*** Opening Entries shown ***
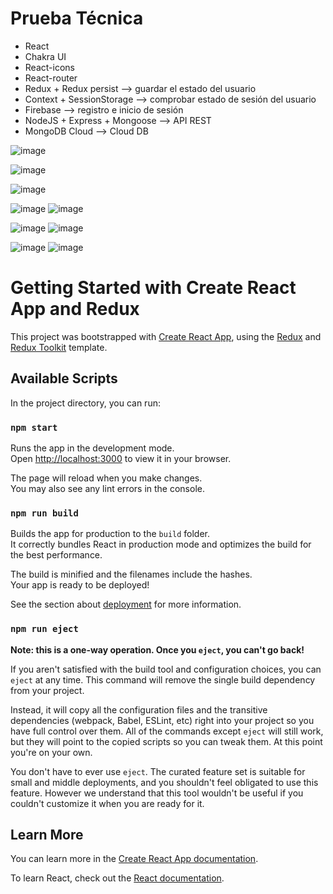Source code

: # Prueba Técnica 

* React 
* Chakra UI
* React-icons
* React-router
* Redux + Redux persist --> guardar el estado del usuario 
* Context + SessionStorage --> comprobar estado de sesión del usuario
* Firebase --> registro e inicio de sesión
* NodeJS + Express + Mongoose --> API REST
* MongoDB Cloud --> Cloud DB

![image](https://user-images.githubusercontent.com/51823158/187197660-bf84dbd6-71af-4dcd-866f-58795542bfa7.png)

![image](https://user-images.githubusercontent.com/51823158/187197723-e32d9cf7-c319-4a17-8384-7e8a9516f1dc.png)

![image](https://user-images.githubusercontent.com/51823158/187197756-c6958aeb-cf05-4f46-b807-3b4ed16982d5.png)

![image](https://user-images.githubusercontent.com/51823158/187197167-d75858ed-9ee2-4402-9486-62f56bdd3caf.png)
![image](https://user-images.githubusercontent.com/51823158/187197340-26f506a3-0ef1-4a53-88a3-6b08e8337c3a.png)

![image](https://user-images.githubusercontent.com/51823158/187197050-9c842bf6-eae1-4536-86ba-47edb95037c7.png)
![image](https://user-images.githubusercontent.com/51823158/187197123-2ffa891e-c9ba-4e83-89e8-78a1cb93c82e.png)

![image](https://user-images.githubusercontent.com/51823158/187197478-55e350bc-a6ae-4e46-9f55-ce26e576032a.png)
![image](https://user-images.githubusercontent.com/51823158/187197553-a5c11dd8-a4c7-42ad-bd28-05594a120356.png)





# Getting Started with Create React App and Redux

This project was bootstrapped with [Create React App](https://github.com/facebook/create-react-app), using the [Redux](https://redux.js.org/) and [Redux Toolkit](https://redux-toolkit.js.org/) template.

## Available Scripts

In the project directory, you can run:

### `npm start`

Runs the app in the development mode.\
Open [http://localhost:3000](http://localhost:3000) to view it in your browser.

The page will reload when you make changes.\
You may also see any lint errors in the console.

### `npm run build`

Builds the app for production to the `build` folder.\
It correctly bundles React in production mode and optimizes the build for the best performance.

The build is minified and the filenames include the hashes.\
Your app is ready to be deployed!

See the section about [deployment](https://facebook.github.io/create-react-app/docs/deployment) for more information.

### `npm run eject`

**Note: this is a one-way operation. Once you `eject`, you can't go back!**

If you aren't satisfied with the build tool and configuration choices, you can `eject` at any time. This command will remove the single build dependency from your project.

Instead, it will copy all the configuration files and the transitive dependencies (webpack, Babel, ESLint, etc) right into your project so you have full control over them. All of the commands except `eject` will still work, but they will point to the copied scripts so you can tweak them. At this point you're on your own.

You don't have to ever use `eject`. The curated feature set is suitable for small and middle deployments, and you shouldn't feel obligated to use this feature. However we understand that this tool wouldn't be useful if you couldn't customize it when you are ready for it.

## Learn More

You can learn more in the [Create React App documentation](https://facebook.github.io/create-react-app/docs/getting-started).

To learn React, check out the [React documentation](https://reactjs.org/).
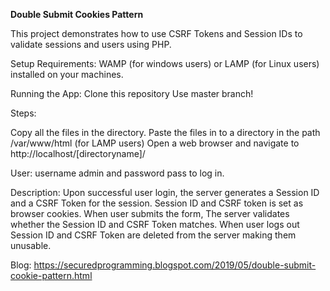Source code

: **Double Submit Cookies Pattern**

This project demonstrates how to use CSRF Tokens and Session IDs to validate sessions and users using PHP.

Setup Requirements: WAMP (for windows users) or LAMP (for Linux users) installed on your machines.

Running the App: Clone this repository Use master branch!

Steps:

Copy all the files in the directory. Paste the files in to a directory in the path /var/www/html (for LAMP users) Open a web browser and navigate to http://localhost/[directoryname]/

User: username admin and password pass to log in.

Description: Upon successful user login, the server generates a Session ID and a CSRF Token for the session. Session ID and CSRF token is set as browser cookies. When user submits the form, The server validates whether the Session ID and CSRF Token matches. When user logs out Session ID and CSRF Token are deleted from the server making them unusable.


Blog: https://securedprogramming.blogspot.com/2019/05/double-submit-cookie-pattern.html
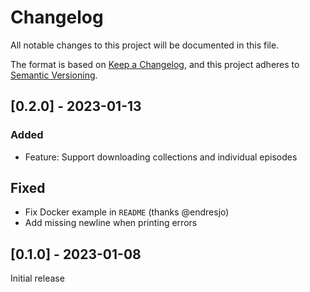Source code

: # Changelog

All notable changes to this project will be documented in this file.

The format is based on [Keep a Changelog](https://keepachangelog.com/en/1.0.0/),
and this project adheres to [Semantic Versioning](https://semver.org/spec/v2.0.0.html).

## [0.2.0] - 2023-01-13

### Added   
* Feature: Support downloading collections and individual episodes

## Fixed
* Fix Docker example in `README` (thanks @endresjo)
* Add missing newline when printing errors

## [0.1.0] - 2023-01-08

Initial release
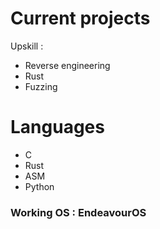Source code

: # Current projects

Upskill :
- Reverse engineering
- Rust
- Fuzzing

# Languages
- C
- Rust
- ASM
- Python

### Working OS : EndeavourOS

<!--
**ROYERidk/ROYERidk** is a ✨ _special_ ✨ repository because its `README.md` (this file) appears on your GitHub profile.

Here are some ideas to get you started:

- 🔭 I’m currently working on ...
- 🌱 I’m currently learning ...
- 👯 I’m looking to collaborate on ...
- 🤔 I’m looking for help with ...
- 💬 Ask me about ...
- 📫 How to reach me: ...
- 😄 Pronouns: ...
- ⚡ Fun fact: ...
-->
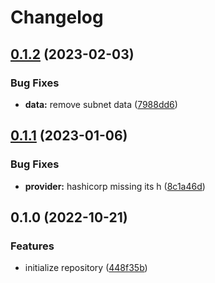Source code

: # Changelog

## [0.1.2](https://github.com/padok-team/terraform-google-bastion/compare/v0.1.1...v0.1.2) (2023-02-03)


### Bug Fixes

* **data:** remove subnet data ([7988dd6](https://github.com/padok-team/terraform-google-bastion/commit/7988dd609c639a74d1c47b4be72b6b8834126b3a))

## [0.1.1](https://github.com/padok-team/terraform-google-bastion/compare/v0.1.0...v0.1.1) (2023-01-06)


### Bug Fixes

* **provider:** hashicorp missing its h ([8c1a46d](https://github.com/padok-team/terraform-google-bastion/commit/8c1a46dbff2202c307585435202e0eef945ef44e))

## 0.1.0 (2022-10-21)


### Features

* initialize repository ([448f35b](https://github.com/padok-team/terraform-google-bastion/commit/448f35b529161332f28f9c87527251c191d57bf8))
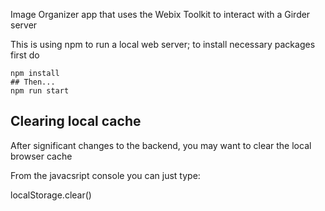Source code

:Image Organizer app that uses the Webix Toolkit to interact with a Girder server

This is using npm to run a local web server; to install necessary packages first do

    npm install
    ## Then...
    npm run start


## Clearing local cache

After significant changes to the backend, you may want to clear the local browser cache

From the javacsript console you can just type:

localStorage.clear()


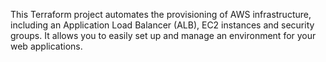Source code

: This Terraform project automates the provisioning of AWS infrastructure, including an Application Load Balancer (ALB), EC2 instances and security groups. It allows you to easily set up and manage an environment for your web applications.
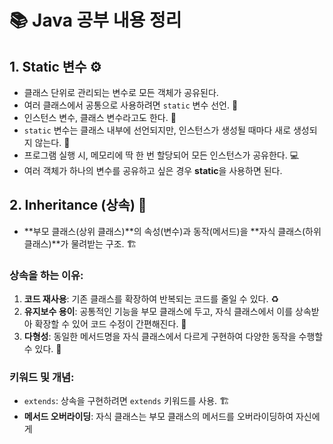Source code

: # 📚 Java 공부 내용 정리

## 1. Static 변수 ⚙️
- 클래스 단위로 관리되는 변수로 모든 객체가 공유된다. 
- 여러 클래스에서 공통으로 사용하려면 `static` 변수 선언. 📌
- 인스턴스 변수, 클래스 변수라고도 한다. 🔑
- `static` 변수는 클래스 내부에 선언되지만, 인스턴스가 생성될 때마다 새로 생성되지 않는다. 🚫
- 프로그램 실행 시, 메모리에 딱 한 번 할당되어 모든 인스턴스가 공유한다. 💻
- 여러 객체가 하나의 변수를 공유하고 싶은 경우 **static**을 사용하면 된다. 

## 2. Inheritance (상속) 🧬
- **부모 클래스(상위 클래스)**의 속성(변수)과 동작(메서드)을 **자식 클래스(하위 클래스)**가 물려받는 구조. 🏗️

### 상속을 하는 이유:
1. **코드 재사용**: 기존 클래스를 확장하여 반복되는 코드를 줄일 수 있다. ♻️
2. **유지보수 용이**: 공통적인 기능을 부모 클래스에 두고, 자식 클래스에서 이를 상속받아 확장할 수 있어 코드 수정이 간편해진다. 🔧
3. **다형성**: 동일한 메서드명을 자식 클래스에서 다르게 구현하여 다양한 동작을 수행할 수 있다. 🔄

### 키워드 및 개념:
- `extends`: 상속을 구현하려면 `extends` 키워드를 사용. 🏗️
- **메서드 오버라이딩**: 자식 클래스는 부모 클래스의 메서드를 오버라이딩하여 자신에게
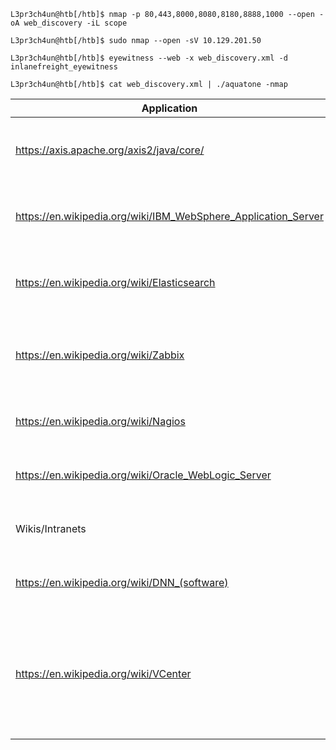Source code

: `L3pr3ch4un@htb[/htb]$ nmap -p 80,443,8000,8080,8180,8888,1000 --open -oA web_discovery -iL scope`

`L3pr3ch4un@htb[/htb]$ sudo nmap --open -sV 10.129.201.50`

`L3pr3ch4un@htb[/htb]$ eyewitness --web -x web_discovery.xml -d inlanefreight_eyewitness`

`L3pr3ch4un@htb[/htb]$ cat web_discovery.xml | ./aquatone -nmap`


| Application | Abuse Info |
| --- | --- |
| https://axis.apache.org/axis2/java/core/ | This can be abused similar to Tomcat. We will often actually see it sitting on top of a Tomcat installation. If we cannot get RCE via Tomcat, it is worth checking for weak/default admin credentials on Axis2. We can then upload a https://github.com/tennc/webshell/tree/master/other/cat.aar in the form of an AAR file (Axis2 service file). There is also a Metasploit https://packetstormsecurity.com/files/96224/Axis2-Upload-Exec-via-REST.html that can assist with this. |
| https://en.wikipedia.org/wiki/IBM_WebSphere_Application_Server | Websphere has suffered from many different https://www.cvedetails.com/vulnerability-list/vendor_id-14/product_id-576/cvssscoremin-9/cvssscoremax-/IBM-Websphere-Application-Server.html over the years. Furthermore, if we can log in to the administrative console with default credentials such as system:manager we can deploy a WAR file (similar to Tomcat) and gain RCE via a web shell or reverse shell. |
| https://en.wikipedia.org/wiki/Elasticsearch | Elasticsearch has had its fair share of vulnerabilities as well. Though old, we have seen https://www.exploit-db.com/exploits/36337 before on forgotten Elasticsearch installs during an assessment for a large enterprise (and identified within 100s of pages of EyeWitness report output). Though not realistic, the Hack The Box machine https://youtube.com/watch?v=oGO9MEIz_tI&t=54 features Elasticsearch. |
| https://en.wikipedia.org/wiki/Zabbix | Zabbix is an open-source system and network monitoring solution that has had quite a few https://www.cvedetails.com/vulnerability-list/vendor_id-5667/product_id-9588/Zabbix-Zabbix.html discovered such as SQL injection, authentication bypass, stored XSS, LDAP password disclosure, and remote code execution. Zabbix also has built-in functionality that can be abused to gain remote code execution. The HTB box https://youtube.com/watch?v=RLvFwiDK_F8&t=250 showcases how to use the Zabbix API to gain RCE. |
| https://en.wikipedia.org/wiki/Nagios | Nagios is another system and network monitoring product. Nagios has had a wide variety of issues over the years, including remote code execution, root privilege escalation, SQL injection, code injection, and stored XSS. If you come across a Nagios instance, it is worth checking for the default credentials nagiosadmin:PASSW0RD and fingerprinting the version. |
| https://en.wikipedia.org/wiki/Oracle_WebLogic_Server | WebLogic is a Java EE application server. At the time of writing, it has 190 reported https://www.cvedetails.com/vulnerability-list/vendor_id-93/product_id-14534/Oracle-Weblogic-Server.html. There are many unauthenticated RCE exploits from 2007 up to 2021, many of which are Java Deserialization vulnerabilities. |
| Wikis/Intranets | We may come across internal Wikis (such as MediaWiki), custom intranet pages, SharePoint, etc. These are worth assessing for known vulnerabilities but also searching if there is a document repository. We have run into many intranet pages (both custom and SharePoint) that had a search functionality which led to discovering valid credentials. |
| https://en.wikipedia.org/wiki/DNN_(software) | DotNetNuke (DNN) is an open-source CMS written in C# that uses the .NET framework. It has had a few severe https://www.cvedetails.com/vulnerability-list/vendor_id-2486/product_id-4306/Dotnetnuke-Dotnetnuke.html over time, such as authentication bypass, directory traversal, stored XSS, file upload bypass, and arbitrary file download. |
| https://en.wikipedia.org/wiki/VCenter | vCenter is often present in large organizations to manage multiple instances of ESXi. It is worth checking for weak credentials and vulnerabilities such as this https://blog.gdssecurity.com/labs/2017/4/13/vmware-vcenter-unauthenticated-rce-using-cve-2017-5638-apach.html that scanners like Nessus do not pick up. This https://www.rapid7.com/db/modules/exploit/multi/http/vmware_vcenter_uploadova_rce/ vulnerability was disclosed in early 2021, and a PoC for https://cve.mitre.org/cgi-bin/cvename.cgi?name=CVE-2021-22005 was released during the development of this module. vCenter comes as both a Windows and a Linux appliance. If we get a shell on the Windows appliance, privilege escalation is relatively simple using JuicyPotato or similar. We have also seen vCenter already running as SYSTEM and even running as a domain admin! It can be a great foothold in the environment or be a single source of compromise. |

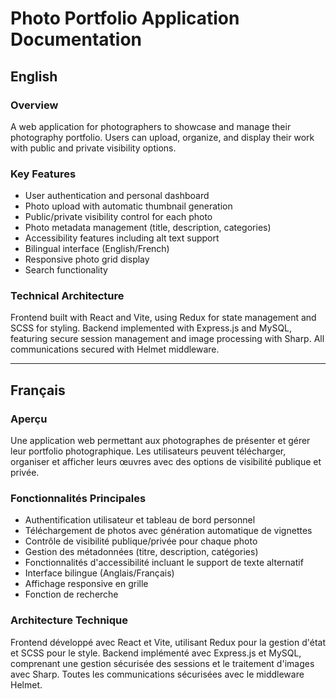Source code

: # Photo Portfolio Application Documentation

## English

### Overview

A web application for photographers to showcase and manage their photography portfolio. Users can upload, organize, and display their work with public and private visibility options.

### Key Features

- User authentication and personal dashboard
- Photo upload with automatic thumbnail generation
- Public/private visibility control for each photo
- Photo metadata management (title, description, categories)
- Accessibility features including alt text support
- Bilingual interface (English/French)
- Responsive photo grid display
- Search functionality

### Technical Architecture

Frontend built with React and Vite, using Redux for state management and SCSS for styling. Backend implemented with Express.js and MySQL, featuring secure session management and image processing with Sharp. All communications secured with Helmet middleware.

---

## Français

### Aperçu

Une application web permettant aux photographes de présenter et gérer leur portfolio photographique. Les utilisateurs peuvent télécharger, organiser et afficher leurs œuvres avec des options de visibilité publique et privée.

### Fonctionnalités Principales

- Authentification utilisateur et tableau de bord personnel
- Téléchargement de photos avec génération automatique de vignettes
- Contrôle de visibilité publique/privée pour chaque photo
- Gestion des métadonnées (titre, description, catégories)
- Fonctionnalités d'accessibilité incluant le support de texte alternatif
- Interface bilingue (Anglais/Français)
- Affichage responsive en grille
- Fonction de recherche

### Architecture Technique

Frontend développé avec React et Vite, utilisant Redux pour la gestion d'état et SCSS pour le style. Backend implémenté avec Express.js et MySQL, comprenant une gestion sécurisée des sessions et le traitement d'images avec Sharp. Toutes les communications sécurisées avec le middleware Helmet.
*** Closing Entries shown ***
## Your objective
Write out only the lines that run from the line containing "## Available Scripts" through the line containing "The page will reload when you make changes.\", both included, exactly as they appear above.

## Reply to the task
## Available Scripts

In the project directory, you can run:

### `npm start`

Runs the app in the development mode.\
Open [http://localhost:3000](http://localhost:3000) to view it in your browser.

The page will reload when you make changes.\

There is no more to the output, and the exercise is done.